Perhaps part of our problem is that we’re not really reading. If you’re like me, you’ve read Psalm 58:6-9 and thought, “Whew, that’s rough. Break their teeth? Make them like stillborn children? Really?” If we read the first six verses and interpret them merely as dramatic effect, then we’ve already missed subject of the text (government rulers who dish out violence without remorse) and failed to connect it with concrete examples from our own time. Breaking Stalin’s teeth (or removing his fangs, i.e., capacity for inflicting harm) hardly seems over-the-top. When we stop to consider what the text is actually saying, it not only becomes sensible, but actually reassures us that God is just and trustworthy and sovereign.

Douglas O’Donnell, in God’s Lyrics: Rediscovering Worship through Old Testament Song, makes the point that as churches we’ve censored God’s anger from not only our minds, but consequently our hymns–a practice quite out of line with the handful of inspired songs we have recorded in Scripture. That’s because even we Christians sometimes struggle with  God’s wrath–it makes us uncomfortable, either because we know we deserve it, too, or because we’re not really convinced that we do derserve it. But ultimately, if we want a God we can trust, we need him to be a just judge. We need to rejoice in–sometimes even sing about–his judgment.

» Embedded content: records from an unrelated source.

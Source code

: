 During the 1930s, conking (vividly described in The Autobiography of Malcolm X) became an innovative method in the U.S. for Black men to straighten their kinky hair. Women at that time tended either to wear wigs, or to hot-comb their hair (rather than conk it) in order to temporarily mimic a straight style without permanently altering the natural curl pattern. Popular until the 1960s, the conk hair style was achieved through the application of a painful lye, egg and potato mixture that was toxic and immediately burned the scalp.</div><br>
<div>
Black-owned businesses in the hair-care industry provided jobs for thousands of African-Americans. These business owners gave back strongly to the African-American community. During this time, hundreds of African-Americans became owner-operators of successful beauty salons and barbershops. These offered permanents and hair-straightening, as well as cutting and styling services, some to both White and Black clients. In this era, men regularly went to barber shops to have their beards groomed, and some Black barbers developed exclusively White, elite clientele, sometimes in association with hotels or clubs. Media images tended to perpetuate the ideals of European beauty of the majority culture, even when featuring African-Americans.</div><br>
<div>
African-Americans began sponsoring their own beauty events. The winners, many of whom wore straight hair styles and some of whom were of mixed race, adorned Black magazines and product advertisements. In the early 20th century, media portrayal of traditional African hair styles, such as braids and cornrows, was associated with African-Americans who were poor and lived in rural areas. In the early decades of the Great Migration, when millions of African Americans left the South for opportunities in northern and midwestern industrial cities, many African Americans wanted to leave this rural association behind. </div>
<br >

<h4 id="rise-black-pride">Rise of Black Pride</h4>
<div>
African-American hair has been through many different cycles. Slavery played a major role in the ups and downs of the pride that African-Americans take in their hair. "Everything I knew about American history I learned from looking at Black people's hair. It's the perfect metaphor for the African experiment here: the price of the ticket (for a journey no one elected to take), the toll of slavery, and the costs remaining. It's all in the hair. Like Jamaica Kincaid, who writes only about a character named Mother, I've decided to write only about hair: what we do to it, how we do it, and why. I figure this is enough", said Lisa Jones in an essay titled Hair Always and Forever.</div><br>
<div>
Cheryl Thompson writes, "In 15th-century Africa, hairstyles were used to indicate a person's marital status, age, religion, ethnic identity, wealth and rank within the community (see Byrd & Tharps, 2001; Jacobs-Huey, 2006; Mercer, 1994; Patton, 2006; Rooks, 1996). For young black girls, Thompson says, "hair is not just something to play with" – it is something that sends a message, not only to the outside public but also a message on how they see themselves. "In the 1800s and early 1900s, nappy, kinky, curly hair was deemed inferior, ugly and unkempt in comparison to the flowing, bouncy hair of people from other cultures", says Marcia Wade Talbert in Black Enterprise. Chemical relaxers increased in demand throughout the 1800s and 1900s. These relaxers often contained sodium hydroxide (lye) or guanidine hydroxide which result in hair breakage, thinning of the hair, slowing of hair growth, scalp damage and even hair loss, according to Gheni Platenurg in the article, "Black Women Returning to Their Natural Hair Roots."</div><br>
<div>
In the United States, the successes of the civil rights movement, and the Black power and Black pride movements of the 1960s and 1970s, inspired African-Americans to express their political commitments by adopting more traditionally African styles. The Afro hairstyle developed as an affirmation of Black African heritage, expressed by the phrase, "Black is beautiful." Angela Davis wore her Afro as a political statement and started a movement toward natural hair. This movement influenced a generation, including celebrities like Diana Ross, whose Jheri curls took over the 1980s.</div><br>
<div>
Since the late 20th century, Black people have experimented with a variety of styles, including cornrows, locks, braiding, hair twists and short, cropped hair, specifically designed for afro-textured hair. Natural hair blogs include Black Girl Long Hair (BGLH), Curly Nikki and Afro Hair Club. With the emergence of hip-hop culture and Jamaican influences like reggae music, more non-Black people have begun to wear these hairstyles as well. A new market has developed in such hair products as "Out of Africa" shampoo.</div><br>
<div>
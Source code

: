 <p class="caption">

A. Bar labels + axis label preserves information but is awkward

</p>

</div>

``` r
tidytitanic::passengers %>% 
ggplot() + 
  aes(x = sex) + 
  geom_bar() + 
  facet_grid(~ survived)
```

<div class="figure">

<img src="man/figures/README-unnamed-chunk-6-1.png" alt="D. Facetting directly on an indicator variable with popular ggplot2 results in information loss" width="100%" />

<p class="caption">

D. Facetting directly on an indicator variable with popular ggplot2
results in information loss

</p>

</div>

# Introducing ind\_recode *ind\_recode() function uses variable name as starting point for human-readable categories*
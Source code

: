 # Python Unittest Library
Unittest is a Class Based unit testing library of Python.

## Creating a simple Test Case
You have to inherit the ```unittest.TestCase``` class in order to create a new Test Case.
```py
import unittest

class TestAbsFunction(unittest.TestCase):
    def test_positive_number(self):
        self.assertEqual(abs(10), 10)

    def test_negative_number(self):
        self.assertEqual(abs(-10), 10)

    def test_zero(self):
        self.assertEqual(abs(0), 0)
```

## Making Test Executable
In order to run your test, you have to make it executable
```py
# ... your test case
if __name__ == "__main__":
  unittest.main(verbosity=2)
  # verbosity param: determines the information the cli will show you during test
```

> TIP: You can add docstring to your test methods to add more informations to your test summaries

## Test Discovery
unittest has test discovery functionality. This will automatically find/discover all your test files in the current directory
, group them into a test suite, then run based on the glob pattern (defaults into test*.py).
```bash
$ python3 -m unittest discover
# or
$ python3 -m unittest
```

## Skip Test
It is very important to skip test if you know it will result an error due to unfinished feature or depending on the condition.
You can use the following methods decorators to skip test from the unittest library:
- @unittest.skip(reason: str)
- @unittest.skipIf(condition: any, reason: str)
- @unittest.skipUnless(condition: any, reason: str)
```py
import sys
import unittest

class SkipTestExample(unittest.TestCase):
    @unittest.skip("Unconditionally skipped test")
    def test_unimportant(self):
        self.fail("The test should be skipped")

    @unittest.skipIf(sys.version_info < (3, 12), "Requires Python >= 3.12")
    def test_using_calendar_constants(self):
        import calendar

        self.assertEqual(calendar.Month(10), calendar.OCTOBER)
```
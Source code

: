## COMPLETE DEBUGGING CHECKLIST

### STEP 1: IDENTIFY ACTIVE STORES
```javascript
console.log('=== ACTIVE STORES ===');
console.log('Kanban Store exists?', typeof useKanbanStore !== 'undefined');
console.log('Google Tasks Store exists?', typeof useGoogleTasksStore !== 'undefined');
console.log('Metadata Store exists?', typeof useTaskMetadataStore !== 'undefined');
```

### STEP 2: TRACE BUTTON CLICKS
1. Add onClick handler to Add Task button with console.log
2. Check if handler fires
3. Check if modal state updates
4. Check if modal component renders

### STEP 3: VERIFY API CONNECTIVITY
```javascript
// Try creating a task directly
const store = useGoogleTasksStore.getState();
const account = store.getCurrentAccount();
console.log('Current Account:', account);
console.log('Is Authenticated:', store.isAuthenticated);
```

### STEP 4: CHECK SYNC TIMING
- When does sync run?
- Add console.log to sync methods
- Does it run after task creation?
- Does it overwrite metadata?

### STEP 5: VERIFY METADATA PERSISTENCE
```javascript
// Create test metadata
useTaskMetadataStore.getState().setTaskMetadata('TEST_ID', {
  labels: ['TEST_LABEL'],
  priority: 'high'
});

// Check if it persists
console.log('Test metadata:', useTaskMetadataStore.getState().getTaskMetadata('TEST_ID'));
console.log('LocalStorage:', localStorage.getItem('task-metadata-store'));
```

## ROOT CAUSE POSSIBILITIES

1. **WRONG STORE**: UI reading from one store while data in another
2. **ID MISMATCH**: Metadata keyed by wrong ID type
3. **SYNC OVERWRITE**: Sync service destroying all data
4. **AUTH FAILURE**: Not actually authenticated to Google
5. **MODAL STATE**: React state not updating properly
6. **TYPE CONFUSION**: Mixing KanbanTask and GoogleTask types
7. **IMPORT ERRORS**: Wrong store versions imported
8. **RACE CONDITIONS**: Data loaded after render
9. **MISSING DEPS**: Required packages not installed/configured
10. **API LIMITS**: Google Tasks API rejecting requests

As a society, we’ve decided that fair trade coffee is a great way to promote justice in the agricultural communities that support us. I agree–in that it allows us to encourage honest business practices via financial incentive. But, unfortunately, we can’t execute real justice with positive reinforcement alone. We know intuitively that sometimes the hammer’s got to fall–not just in eternity, but right now–and when those moments come, fair trade coffee just can’t do the job.